The trajectories shown in figure 14 were found using the inversion of momentum procedure on the 2 trajectories above in figure 13. By doing this the effects on varying the amount of translational and vibrational energy in the system on the efficiency of the F-H + H reaction can be observed. The plot on the left has higher vibrational energy (p_FH = -6.674) compared to the simulation on the right (p_FH = 1.108), it is also less efficient in crossing the transition state barrier (the translational energies were similar p_HH = -1.016 on the left and p_HH = -1.171 on the right). This actually contradicts Polanyi's rules as it suggests the lower vibrational energy system is more efficient at crossing the late transition state.

Acquiring simulations that clearly depicted Polanyi's rule for late transition states proved difficult as the inversion of momentum procedure dictated which starting conditions were feasible. This limited control over how much relative vibrational and translational energy you could give the system.

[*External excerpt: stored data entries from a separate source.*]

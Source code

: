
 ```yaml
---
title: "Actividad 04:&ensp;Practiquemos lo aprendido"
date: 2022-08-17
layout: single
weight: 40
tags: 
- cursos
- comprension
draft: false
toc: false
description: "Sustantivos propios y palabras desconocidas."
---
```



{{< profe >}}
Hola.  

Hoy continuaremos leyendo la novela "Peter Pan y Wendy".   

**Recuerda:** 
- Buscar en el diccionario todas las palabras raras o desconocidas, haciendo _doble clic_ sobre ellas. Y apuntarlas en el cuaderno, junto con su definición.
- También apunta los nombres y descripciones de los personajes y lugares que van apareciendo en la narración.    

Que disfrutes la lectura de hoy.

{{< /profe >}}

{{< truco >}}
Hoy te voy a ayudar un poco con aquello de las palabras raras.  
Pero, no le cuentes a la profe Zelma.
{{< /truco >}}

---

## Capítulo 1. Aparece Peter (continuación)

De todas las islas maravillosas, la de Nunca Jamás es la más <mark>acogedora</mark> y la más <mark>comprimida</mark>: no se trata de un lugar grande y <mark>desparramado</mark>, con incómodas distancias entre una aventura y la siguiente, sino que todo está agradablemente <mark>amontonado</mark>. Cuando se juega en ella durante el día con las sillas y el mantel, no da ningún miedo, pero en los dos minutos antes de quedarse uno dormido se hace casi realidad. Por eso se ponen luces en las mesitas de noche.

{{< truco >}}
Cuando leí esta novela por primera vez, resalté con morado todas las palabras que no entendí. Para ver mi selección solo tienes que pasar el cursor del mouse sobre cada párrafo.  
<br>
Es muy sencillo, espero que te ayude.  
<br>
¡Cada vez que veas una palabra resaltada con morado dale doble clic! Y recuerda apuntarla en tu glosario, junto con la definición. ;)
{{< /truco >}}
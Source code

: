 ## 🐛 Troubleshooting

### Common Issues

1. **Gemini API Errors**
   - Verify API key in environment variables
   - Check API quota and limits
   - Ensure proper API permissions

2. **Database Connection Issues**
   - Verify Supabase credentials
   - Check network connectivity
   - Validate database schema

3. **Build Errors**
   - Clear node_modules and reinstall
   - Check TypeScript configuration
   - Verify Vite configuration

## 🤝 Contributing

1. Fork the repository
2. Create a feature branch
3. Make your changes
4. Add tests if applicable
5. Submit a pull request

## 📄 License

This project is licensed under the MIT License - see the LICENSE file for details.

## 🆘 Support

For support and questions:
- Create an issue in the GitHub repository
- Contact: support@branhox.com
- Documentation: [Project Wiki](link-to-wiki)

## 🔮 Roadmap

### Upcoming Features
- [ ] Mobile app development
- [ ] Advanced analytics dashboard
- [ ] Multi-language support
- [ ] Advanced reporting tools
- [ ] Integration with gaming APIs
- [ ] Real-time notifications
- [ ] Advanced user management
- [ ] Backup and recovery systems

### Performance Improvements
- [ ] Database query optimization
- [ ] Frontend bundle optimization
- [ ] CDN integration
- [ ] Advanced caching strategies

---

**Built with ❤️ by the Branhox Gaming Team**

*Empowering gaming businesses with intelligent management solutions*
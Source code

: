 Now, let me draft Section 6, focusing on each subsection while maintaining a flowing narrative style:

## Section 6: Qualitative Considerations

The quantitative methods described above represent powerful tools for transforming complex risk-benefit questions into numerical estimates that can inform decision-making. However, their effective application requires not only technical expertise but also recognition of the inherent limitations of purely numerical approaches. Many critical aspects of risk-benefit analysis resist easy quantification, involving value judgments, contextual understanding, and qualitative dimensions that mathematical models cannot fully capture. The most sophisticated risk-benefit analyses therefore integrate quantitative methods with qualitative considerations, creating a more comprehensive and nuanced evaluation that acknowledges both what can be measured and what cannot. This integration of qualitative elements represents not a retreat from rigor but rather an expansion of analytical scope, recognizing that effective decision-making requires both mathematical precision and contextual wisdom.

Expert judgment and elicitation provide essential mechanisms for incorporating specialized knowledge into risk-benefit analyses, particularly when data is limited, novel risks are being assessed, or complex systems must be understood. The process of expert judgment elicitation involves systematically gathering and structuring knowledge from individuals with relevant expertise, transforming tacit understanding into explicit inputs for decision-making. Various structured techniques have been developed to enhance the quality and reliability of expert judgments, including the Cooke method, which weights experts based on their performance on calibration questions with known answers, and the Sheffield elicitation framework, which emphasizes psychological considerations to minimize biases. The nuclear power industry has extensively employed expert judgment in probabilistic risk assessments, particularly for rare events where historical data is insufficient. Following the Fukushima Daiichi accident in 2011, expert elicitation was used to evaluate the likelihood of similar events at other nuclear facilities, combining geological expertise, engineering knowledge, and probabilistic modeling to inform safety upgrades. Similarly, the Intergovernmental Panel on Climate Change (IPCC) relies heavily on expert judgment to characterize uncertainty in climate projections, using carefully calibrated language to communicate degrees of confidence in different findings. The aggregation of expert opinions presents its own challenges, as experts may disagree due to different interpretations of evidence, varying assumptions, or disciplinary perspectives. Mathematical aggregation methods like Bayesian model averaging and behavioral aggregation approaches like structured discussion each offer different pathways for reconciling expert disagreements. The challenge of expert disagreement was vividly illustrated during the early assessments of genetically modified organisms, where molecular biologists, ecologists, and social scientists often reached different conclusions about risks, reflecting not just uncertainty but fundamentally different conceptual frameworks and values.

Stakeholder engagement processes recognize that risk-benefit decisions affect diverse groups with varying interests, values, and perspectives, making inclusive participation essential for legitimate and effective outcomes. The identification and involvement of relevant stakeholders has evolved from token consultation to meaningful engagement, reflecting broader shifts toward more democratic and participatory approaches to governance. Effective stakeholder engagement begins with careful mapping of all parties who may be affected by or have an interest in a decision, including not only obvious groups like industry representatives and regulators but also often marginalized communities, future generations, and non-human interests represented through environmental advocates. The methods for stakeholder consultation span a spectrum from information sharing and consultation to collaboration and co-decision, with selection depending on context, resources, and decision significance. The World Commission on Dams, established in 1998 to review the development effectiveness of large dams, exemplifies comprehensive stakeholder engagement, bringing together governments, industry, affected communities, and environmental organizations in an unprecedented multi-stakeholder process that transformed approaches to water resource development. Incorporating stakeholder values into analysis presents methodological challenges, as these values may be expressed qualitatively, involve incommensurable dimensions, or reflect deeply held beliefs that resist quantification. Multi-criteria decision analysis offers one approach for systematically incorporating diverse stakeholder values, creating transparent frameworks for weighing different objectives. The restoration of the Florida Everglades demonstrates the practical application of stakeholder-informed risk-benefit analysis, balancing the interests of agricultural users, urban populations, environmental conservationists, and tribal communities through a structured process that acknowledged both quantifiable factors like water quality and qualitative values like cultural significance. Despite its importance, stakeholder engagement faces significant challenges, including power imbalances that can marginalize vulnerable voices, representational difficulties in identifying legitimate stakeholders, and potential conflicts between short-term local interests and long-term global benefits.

Good discussion, it's difficult to get contour plots to demonstrate the efficiency of reaction clearly, you don't need to use them for this. Pu12 (talk) 22:09, 30 May 2019 (BST)

Good report overall. Pu12 (talk) 22:09, 30 May 2019 (BST)

References

1 - Steinfeld, Jeffrey I., Francisco, Joseph S, and Hase, William L. Chemical Kinetics and Dynamics. Englewood Cliffs, N.J.: Prentice Hall, 1989.

2 - Darwent, B. National Standard Reference Data Series. No. 31 31, (1970).

3 - Hammond, G. S. A Correlation of Reaction Rates. J. Am. Chem. Soc. 77, 334–338 (1955).

4 - CRC Handbook of Chemistry and Physics. (Boca Raton, 2013).

5 - Polanyi, J. C. Concepts in reaction dynamics. Acc. Chem. Res. 5, 161–168 (1972).